Мальчик вздрогнул и вскочил на ноги. Он молчал с минуту, а потом затараторил:
- К Кириону? Большой дом! Там всегда подают! Хорошие люди живут. Хозяйка добрая.
- Пойдем. - Левкон дружелюбно подтолкнул мальчика в плечо, и спутники уже втроем двинулись по поселку. На них опасливо поглядывали, но никто не решался подходить.
Кирион жил в просторной усадьбе, окруженной фруктовым садом. Он и его жена Гликария не ходили на площадь. Один из самых богатых купцов Киммерика мог себе это позволить. Нимфы Опука получали от него столько терракотовых статуэток, посуды и оливкового масла, что предпочитали его не трогать. Увидев грязных оборванцев у ворот, рабы попытались прогнать их. Но Левкон поднял такой крик, что из дома выскочил сам хозяин. В первый момент он не узнал сына старого друга, а когда понял, кто перед ним, чуть не лишился дара речи.
- Левкон! Мальчик! - только и мог повторять купец. По его толстому морщинистому лицу бежали ручейки слез. - Мы уже и не чаяли… Мы уже тебя похоронили… Отец плакал, плакал, не дождался… Некому было и тризну справить! Мы со старухой собирали…
- А дядя? - изумленно спросил гиппарх.
- О твоем дяде отдельный разговор. - Кирион насупился. - Дай хоть посмотреть на тебя. А худой! А черный! Осунулся! - Расчувствовавшийся купец чуть было не сказал: "Вырос" - но вовремя прикусил язык.
- Постарел, - со смехом хлопнул его по узким плечам Левкон.

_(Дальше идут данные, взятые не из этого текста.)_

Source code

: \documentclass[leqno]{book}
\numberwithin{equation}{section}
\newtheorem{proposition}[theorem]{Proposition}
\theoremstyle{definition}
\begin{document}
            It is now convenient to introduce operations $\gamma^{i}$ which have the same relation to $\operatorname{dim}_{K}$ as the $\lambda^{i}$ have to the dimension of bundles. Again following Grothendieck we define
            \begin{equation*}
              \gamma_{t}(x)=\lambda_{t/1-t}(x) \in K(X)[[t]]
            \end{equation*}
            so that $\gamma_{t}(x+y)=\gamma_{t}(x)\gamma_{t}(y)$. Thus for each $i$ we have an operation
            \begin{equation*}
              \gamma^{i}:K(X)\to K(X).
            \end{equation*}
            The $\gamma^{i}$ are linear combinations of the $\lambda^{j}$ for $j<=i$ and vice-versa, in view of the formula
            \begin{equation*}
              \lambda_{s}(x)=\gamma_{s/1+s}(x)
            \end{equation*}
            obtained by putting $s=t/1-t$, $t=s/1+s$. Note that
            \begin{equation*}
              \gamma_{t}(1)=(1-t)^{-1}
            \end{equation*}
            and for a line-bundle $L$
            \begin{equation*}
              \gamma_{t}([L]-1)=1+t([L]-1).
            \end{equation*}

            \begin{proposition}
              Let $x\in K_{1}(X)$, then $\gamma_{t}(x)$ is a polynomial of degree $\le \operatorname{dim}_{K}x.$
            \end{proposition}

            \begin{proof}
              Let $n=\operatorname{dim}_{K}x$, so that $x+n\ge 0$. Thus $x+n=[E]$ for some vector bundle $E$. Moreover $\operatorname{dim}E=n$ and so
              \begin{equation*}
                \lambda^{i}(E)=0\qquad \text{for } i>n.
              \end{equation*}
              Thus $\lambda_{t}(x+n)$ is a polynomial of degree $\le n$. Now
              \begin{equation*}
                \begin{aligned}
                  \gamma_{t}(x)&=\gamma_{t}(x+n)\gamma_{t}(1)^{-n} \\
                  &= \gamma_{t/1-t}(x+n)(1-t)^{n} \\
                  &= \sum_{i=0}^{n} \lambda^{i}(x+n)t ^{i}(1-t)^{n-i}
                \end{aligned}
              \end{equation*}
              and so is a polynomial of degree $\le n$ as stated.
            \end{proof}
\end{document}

Прибежала толстая благодушная Гликария, и поцелуи вперемешку со слезами пошли по второму кругу.
- А это кто? - Кирион неодобрительно воззрился на меотийскую куртку Ареты.
- Мой друг. - Вот уж Левкон не думал, что до конца не справится с голосом и опустит глаза. - Она не раз спасала мне жизнь.

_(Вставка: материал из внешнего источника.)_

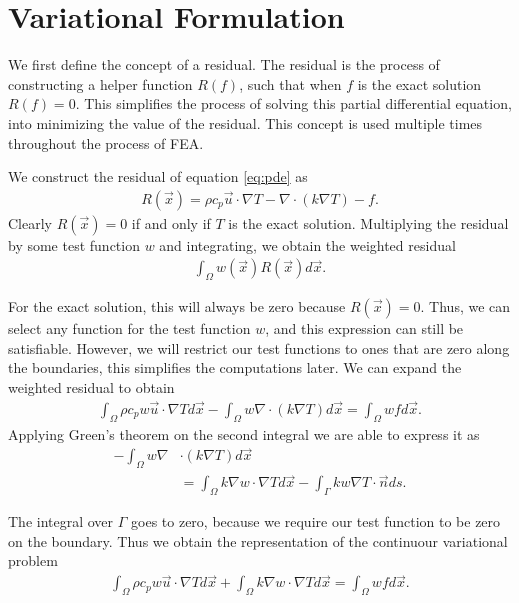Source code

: \documentclass[../fem.tex]{subfiles}
\begin{document}
\section{Variational Formulation}%
\label{sec:variational_formulation}

We first define the concept of a residual. The residual is the process of
constructing a helper function $R(f)$, such that when $f$ is the exact solution
$R(f)=0$. This simplifies the process of solving this partial differential
equation, into minimizing the value of the residual. This concept is used
multiple times throughout the process of FEA.

We construct the residual of equation \ref{eq:pde} as
\begin{align*}
  R(\vec{x})=\rho c_p\vec{u}\cdot\nabla T-\nabla\cdot(k\nabla T)-f.
\end{align*}
Clearly $R(\vec{x})=0$ if and only if $T$ is the exact solution. Multiplying
the residual by some test function $w$ and integrating, we obtain the weighted
residual
\begin{align*}
  \int_\Omega w(\vec{x})R(\vec{x})d\vec{x}.
\end{align*}

For the exact solution, this will always be zero because $R(\vec{x})=0$. Thus,
we can select any function for the test function $w$, and this expression can
still be satisfiable. However, we will restrict our test functions to ones that
are zero along the boundaries, this simplifies the computations later. We can
expand the weighted residual to obtain
\begin{align}\label{eq:weight_res}
  \int_\Omega\rho c_p w\vec{u}\cdot\nabla T d\vec{x} - \int_\Omega
  w\nabla\cdot(k\nabla T)d\vec{x}=\int_\Omega wf d\vec{x}.
\end{align}
Applying Green's theorem on the second integral we are able to express it as
\begin{align*}
  -\int_\Omega w\nabla&\cdot(k\nabla T)d\vec{x}\\
  &=\int_\Omega k\nabla w\cdot \nabla T d\vec{x} - \int_\Gamma kw\nabla T\cdot \vec{n}ds.
\end{align*}

The integral over $\Gamma$ goes to zero, because we require our test function
to be zero on the boundary. Thus we obtain the representation of the continuour
variational problem
\begin{align}\label{eq:cvp}
  \int_\Omega \rho c_p w \vec{u}\cdot\nabla Td\vec{x}+\int_\Omega k\nabla
  w\cdot\nabla Td\vec{x}=\int_\Omega wfd\vec{x}.
\end{align}
\end{document}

"Мог бы не объясняться!" - про себя фыркнула Арета.
- Проходи, дочка. - Гликария раскрыла меотянке широкие объятия. - У нас со стариком своих детей нет. Прибрали боги еще грудными. Нам Левкон как родной. Мы уж его среди живых и не чаяли встретить.
Кирион повел путников в дом. Мальчик-провожатый выпросил у хозяйки на радостях половину пирога с курятиной и убежал в порт.

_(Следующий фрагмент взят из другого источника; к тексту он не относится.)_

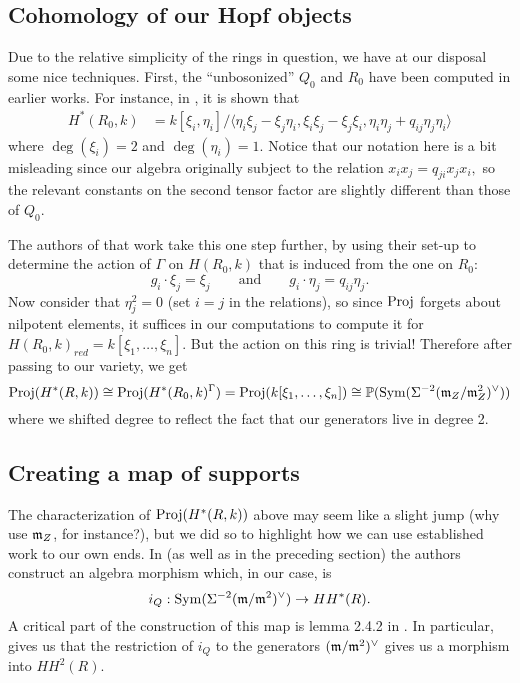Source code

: \documentclass [11pt, proquest] {uwthesis}[2020/02/24]
\begin{document}
\subsection{Cohomology of our Hopf objects}\label{sec:cohomology-R}
    Due to the relative simplicity of the rings in question, we have at our disposal some nice techniques. First, the ``unbosonized'' $Q_0$ and $R_0$ have been computed in earlier works. For instance, in \cite[thm. 4.1]{mpsw09}, it is shown that
    \begin{align*}
        H^\ast(R_0,k)&=k[\xi_i,\eta_i]/\langle\eta_i\xi_j-\xi_j\eta_i, \xi_i\xi_j-\xi_j\xi_i, \eta_i\eta_j+q_{ij}\eta_j\eta_i\rangle
    \end{align*}
    where $\deg(\xi_i)=2$ and $\deg(\eta_i)=1.$ Notice that our notation here is a bit misleading since our algebra originally subject to the relation $x_ix_j=q_{ji}x_jx_i,$ so the relevant constants on the second tensor factor are slightly different than those of $Q_0$. 
    
    The authors of that work take this one step further, by using their set-up to determine the action of $\Gamma$ on $H(R_0,k)$ that is induced from the one on $R_0:$
    \[g_i\cdot\xi_j = \xi_j\qquad\text{and}\qquad g_i\cdot\eta_j=q_{ij}\eta_j.\]
    Now consider that $\eta_j^2=0$ (set $i=j$ in the relations), so since $\operatorname{Proj}$ forgets about nilpotent elements, it suffices in our computations to compute it for $H(R_0,k)_{red}=k[\xi_1,\dots,\xi_n].$ But the action on this ring is trivial! Therefore after passing to our variety, we get
    \[\operatorname{Proj}(H^\ast(R,k))\cong\operatorname{Proj}(H^\ast(R_0,k)^\Gamma)=\operatorname{Proj}(k[\xi_1,\dots,\xi_n])\cong \mathbb{P}(\operatorname{Sym}(\Sigma^{-2}(\mathfrak{m}_Z/\mathfrak{m}_Z^2)^\vee))\]
    where we shifted degree to reflect the fact that our generators live in degree 2.
\subsection{Creating a map of supports}
    The characterization of $\operatorname{Proj}(H^\ast(R,k))$ above may seem like a slight jump (why use $\mathfrak{m}_Z$, for instance?), but we did so to highlight how we can use established work to our own ends. In \cite[def. 3.6]{negron-pevtsovaI} (as well as in the preceding section) the authors construct an algebra morphism which, in our case, is
    \[i_{Q}:\operatorname{Sym}(\Sigma^{-2}(\mathfrak{m}/\mathfrak{m}^2)^\vee)\to HH^\ast(R).\]
    A critical part of the construction of this map is lemma 2.4.2 in \cite{bezrukavnikov-ginzburg07}. In particular, \cite[thm. 3.5]{negron-pevtsovaII} gives us that the restriction of $i_Q$ to the generators $(\mathfrak{m}/\mathfrak{m}^2)^\vee$ gives us a morphism into $HH^2(R).$
    
\end{document}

- Сейчас рабы согреют воды, - квохтала Гликария. - Давно идете?
- С неделю. - Меотянка с удивлением оглядывалась по сторонам. Раньше такую роскошь она видела только в царском дворце в Горгиппии. Правда, там было побольше золота и поменьше вкуса, но в остальном…
- Вымоетесь, поедите, и принесем жертвы за благополучное возвращение. - Кирион продолжал держать гиппарха за руку, точно боялся, что тот растворится в воздухе. - А там поговорим. Многое, Левкон, поменялось… Да-а.
Судя по богатству жертвы - старики зарезали в домашнем святилище во дворе пятнистую свинью с тремя поросятами, - хозяева от всей души благодарили богов за возвращение Левкона.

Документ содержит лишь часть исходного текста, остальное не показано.